↓

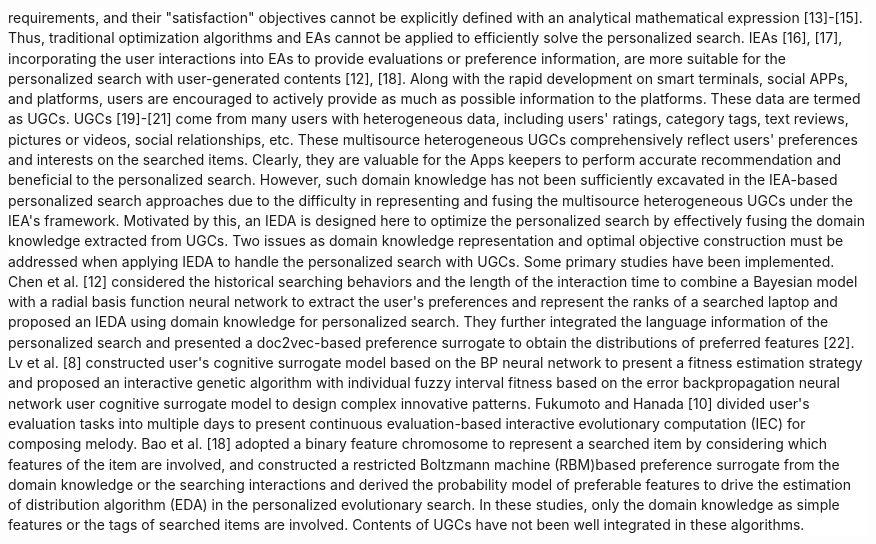 
[^0]:    Manuscript received 12 June 2020; revised 6 October 2020, 18 January 2021, 12 May 2021, and 5 July 2021; accepted 24 August 2021. Date of publication 2 September 2021; date of current version 3 October 2022. This work was supported in part by the National Natural Science Foundation of China under Grant 61876184 and Grant 61473298, and in part by the Key Program of National Natural Science Foundation of China under Grant 62133015. (Corresponding author: Xiaoyan Sun.)
    Lin Bao is with the School of Electronics and Information, Jiangsu University of Science and Technology, Zhenjiang 212100, China, and also with the School of Information and Control Engineering, China University of Mining and Technology, Xuzhou 221116, China.
    Xiaoyan Sun, Dunwei Gong, and Yong Zhang are with the School of Information and Control Engineering, China University of Mining and Technology, Xuzhou 221116, China (e-mail: xysun78@126.com).
    Color versions of one or more figures in this article are available at https://doi.org/10.1109/TEVC.2021.3109576.
    Digital Object Identifier 10.1109/TEVC. 2021.3109576

requirements, and their "satisfaction" objectives cannot be explicitly defined with an analytical mathematical expression [13]-[15]. Thus, traditional optimization algorithms and EAs cannot be applied to efficiently solve the personalized search. IEAs [16], [17], incorporating the user interactions into EAs to provide evaluations or preference information, are more suitable for the personalized search with user-generated contents [12], [18].
Along with the rapid development on smart terminals, social APPs, and platforms, users are encouraged to actively provide as much as possible information to the platforms. These data are termed as UGCs. UGCs [19]-[21] come from many users with heterogeneous data, including users' ratings, category tags, text reviews, pictures or videos, social relationships, etc. These multisource heterogeneous UGCs comprehensively reflect users' preferences and interests on the searched items. Clearly, they are valuable for the Apps keepers to perform accurate recommendation and beneficial to the personalized search. However, such domain knowledge has not been sufficiently excavated in the IEA-based personalized search approaches due to the difficulty in representing and fusing the multisource heterogeneous UGCs under the IEA's framework.
Motivated by this, an IEDA is designed here to optimize the personalized search by effectively fusing the domain knowledge extracted from UGCs. Two issues as domain knowledge representation and optimal objective construction must be addressed when applying IEDA to handle the personalized search with UGCs. Some primary studies have been implemented. Chen et al. [12] considered the historical searching behaviors and the length of the interaction time to combine a Bayesian model with a radial basis function neural network to extract the user's preferences and represent the ranks of a searched laptop and proposed an IEDA using domain knowledge for personalized search. They further integrated the language information of the personalized search and presented a doc2vec-based preference surrogate to obtain the distributions of preferred features [22]. Lv et al. [8] constructed user's cognitive surrogate model based on the BP neural network to present a fitness estimation strategy and proposed an interactive genetic algorithm with individual fuzzy interval fitness based on the error backpropagation neural network user cognitive surrogate model to design complex innovative patterns. Fukumoto and Hanada [10] divided user's evaluation tasks into multiple days to present continuous evaluation-based interactive evolutionary computation (IEC) for composing melody. Bao et al. [18] adopted a binary feature chromosome to represent a searched item by considering which features of the item are involved, and constructed a restricted Boltzmann machine (RBM)based preference surrogate from the domain knowledge or the searching interactions and derived the probability model of preferable features to drive the estimation of distribution algorithm (EDA) in the personalized evolutionary search. In these studies, only the domain knowledge as simple features or the tags of searched items are involved. Contents of UGCs have not been well integrated in these algorithms.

↑

* **EXERCISE OBJECTIVE**: Your output must match the records word for word, apart from the images, which are left out.

* **ANSWER TO THE PROBLEM**:
[^0]:    Manuscript received 12 June 2020; revised 6 October 2020, 18 January 2021, 12 May 2021, and 5 July 2021; accepted 24 August 2021. Date of publication 2 September 2021; date of current version 3 October 2022. This work was supported in part by the National Natural Science Foundation of China under Grant 61876184 and Grant 61473298, and in part by the Key Program of National Natural Science Foundation of China under Grant 62133015. (Corresponding author: Xiaoyan Sun.)
    Lin Bao is with the School of Electronics and Information, Jiangsu University of Science and Technology, Zhenjiang 212100, China, and also with the School of Information and Control Engineering, China University of Mining and Technology, Xuzhou 221116, China.
    Xiaoyan Sun, Dunwei Gong, and Yong Zhang are with the School of Information and Control Engineering, China University of Mining and Technology, Xuzhou 221116, China (e-mail: xysun78@126.com).
    Color versions of one or more figures in this article are available at https://doi.org/10.1109/TEVC.2021.3109576.
    Digital Object Identifier 10.1109/TEVC. 2021.3109576

requirements, and their "satisfaction" objectives cannot be explicitly defined with an analytical mathematical expression [13]-[15]. Thus, traditional optimization algorithms and EAs cannot be applied to efficiently solve the personalized search. IEAs [16], [17], incorporating the user interactions into EAs to provide evaluations or preference information, are more suitable for the personalized search with user-generated contents [12], [18].
Along with the rapid development on smart terminals, social APPs, and platforms, users are encouraged to actively provide as much as possible information to the platforms. These data are termed as UGCs. UGCs [19]-[21] come from many users with heterogeneous data, including users' ratings, category tags, text reviews, pictures or videos, social relationships, etc. These multisource heterogeneous UGCs comprehensively reflect users' preferences and interests on the searched items. Clearly, they are valuable for the Apps keepers to perform accurate recommendation and beneficial to the personalized search. However, such domain knowledge has not been sufficiently excavated in the IEA-based personalized search approaches due to the difficulty in representing and fusing the multisource heterogeneous UGCs under the IEA's framework.
Motivated by this, an IEDA is designed here to optimize the personalized search by effectively fusing the domain knowledge extracted from UGCs. Two issues as domain knowledge representation and optimal objective construction must be addressed when applying IEDA to handle the personalized search with UGCs. Some primary studies have been implemented. Chen et al. [12] considered the historical searching behaviors and the length of the interaction time to combine a Bayesian model with a radial basis function neural network to extract the user's preferences and represent the ranks of a searched laptop and proposed an IEDA using domain knowledge for personalized search. They further integrated the language information of the personalized search and presented a doc2vec-based preference surrogate to obtain the distributions of preferred features [22]. Lv et al. [8] constructed user's cognitive surrogate model based on the BP neural network to present a fitness estimation strategy and proposed an interactive genetic algorithm with individual fuzzy interval fitness based on the error backpropagation neural network user cognitive surrogate model to design complex innovative patterns. Fukumoto and Hanada [10] divided user's evaluation tasks into multiple days to present continuous evaluation-based interactive evolutionary computation (IEC) for composing melody. Bao et al. [18] adopted a binary feature chromosome to represent a searched item by considering which features of the item are involved, and constructed a restricted Boltzmann machine (RBM)based preference surrogate from the domain knowledge or the searching interactions and derived the probability model of preferable features to drive the estimation of distribution algorithm (EDA) in the personalized evolutionary search. In these studies, only the domain knowledge as simple features or the tags of searched items are involved. Contents of UGCs have not been well integrated in these algorithms.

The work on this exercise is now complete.